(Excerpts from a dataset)
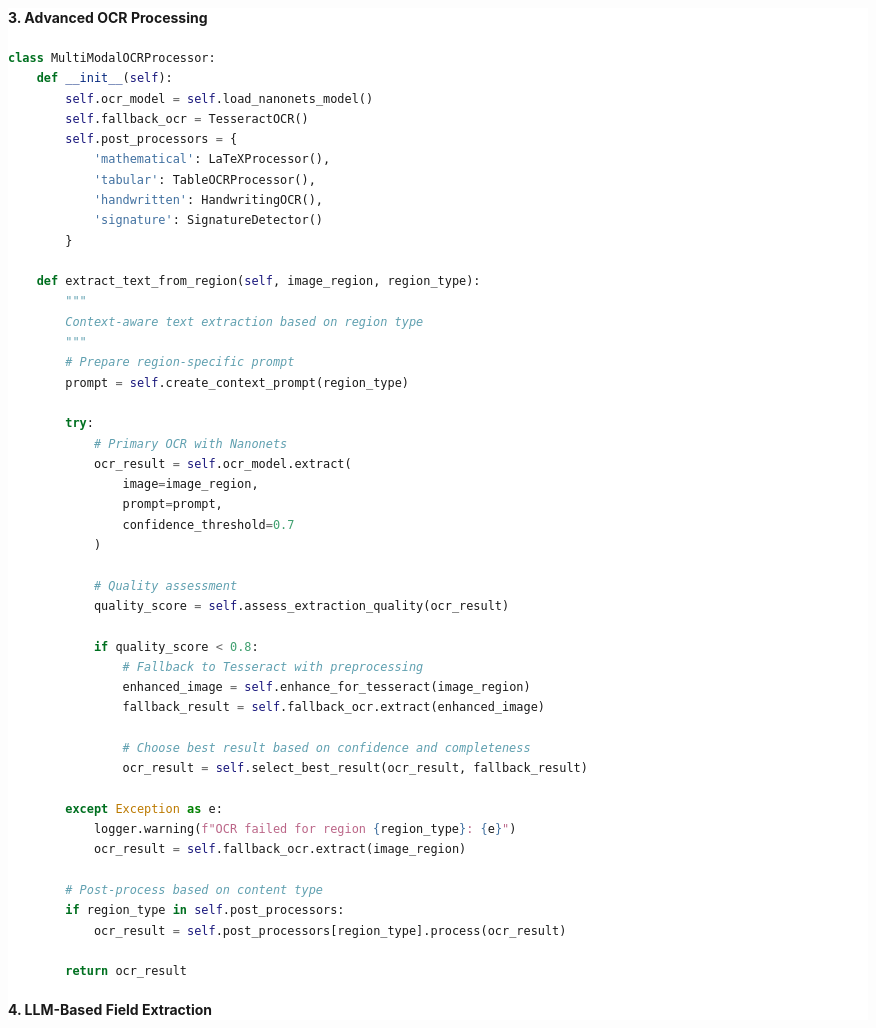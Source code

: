 #### 3. Advanced OCR Processing

```python
class MultiModalOCRProcessor:
    def __init__(self):
        self.ocr_model = self.load_nanonets_model()
        self.fallback_ocr = TesseractOCR()
        self.post_processors = {
            'mathematical': LaTeXProcessor(),
            'tabular': TableOCRProcessor(),
            'handwritten': HandwritingOCR(),
            'signature': SignatureDetector()
        }
    
    def extract_text_from_region(self, image_region, region_type):
        """
        Context-aware text extraction based on region type
        """
        # Prepare region-specific prompt
        prompt = self.create_context_prompt(region_type)
        
        try:
            # Primary OCR with Nanonets
            ocr_result = self.ocr_model.extract(
                image=image_region,
                prompt=prompt,
                confidence_threshold=0.7
            )
            
            # Quality assessment
            quality_score = self.assess_extraction_quality(ocr_result)
            
            if quality_score < 0.8:
                # Fallback to Tesseract with preprocessing
                enhanced_image = self.enhance_for_tesseract(image_region)
                fallback_result = self.fallback_ocr.extract(enhanced_image)
                
                # Choose best result based on confidence and completeness
                ocr_result = self.select_best_result(ocr_result, fallback_result)
        
        except Exception as e:
            logger.warning(f"OCR failed for region {region_type}: {e}")
            ocr_result = self.fallback_ocr.extract(image_region)
        
        # Post-process based on content type
        if region_type in self.post_processors:
            ocr_result = self.post_processors[region_type].process(ocr_result)
        
        return ocr_result
```

#### 4. LLM-Based Field Extraction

### What needs to be done
What you return should match the entries word for word, pictures aside.

### Solution for this task
Source code

: #### 3. Advanced OCR Processing

```python
class MultiModalOCRProcessor:
    def __init__(self):
        self.ocr_model = self.load_nanonets_model()
        self.fallback_ocr = TesseractOCR()
        self.post_processors = {
            'mathematical': LaTeXProcessor(),
            'tabular': TableOCRProcessor(),
            'handwritten': HandwritingOCR(),
            'signature': SignatureDetector()
        }
    
    def extract_text_from_region(self, image_region, region_type):
        """
        Context-aware text extraction based on region type
        """
        # Prepare region-specific prompt
        prompt = self.create_context_prompt(region_type)
        
        try:
            # Primary OCR with Nanonets
            ocr_result = self.ocr_model.extract(
                image=image_region,
                prompt=prompt,
                confidence_threshold=0.7
            )
            
            # Quality assessment
            quality_score = self.assess_extraction_quality(ocr_result)
            
            if quality_score < 0.8:
                # Fallback to Tesseract with preprocessing
                enhanced_image = self.enhance_for_tesseract(image_region)
                fallback_result = self.fallback_ocr.extract(enhanced_image)
                
                # Choose best result based on confidence and completeness
                ocr_result = self.select_best_result(ocr_result, fallback_result)
        
        except Exception as e:
            logger.warning(f"OCR failed for region {region_type}: {e}")
            ocr_result = self.fallback_ocr.extract(image_region)
        
        # Post-process based on content type
        if region_type in self.post_processors:
            ocr_result = self.post_processors[region_type].process(ocr_result)
        
        return ocr_result
```

#### 4. LLM-Based Field Extraction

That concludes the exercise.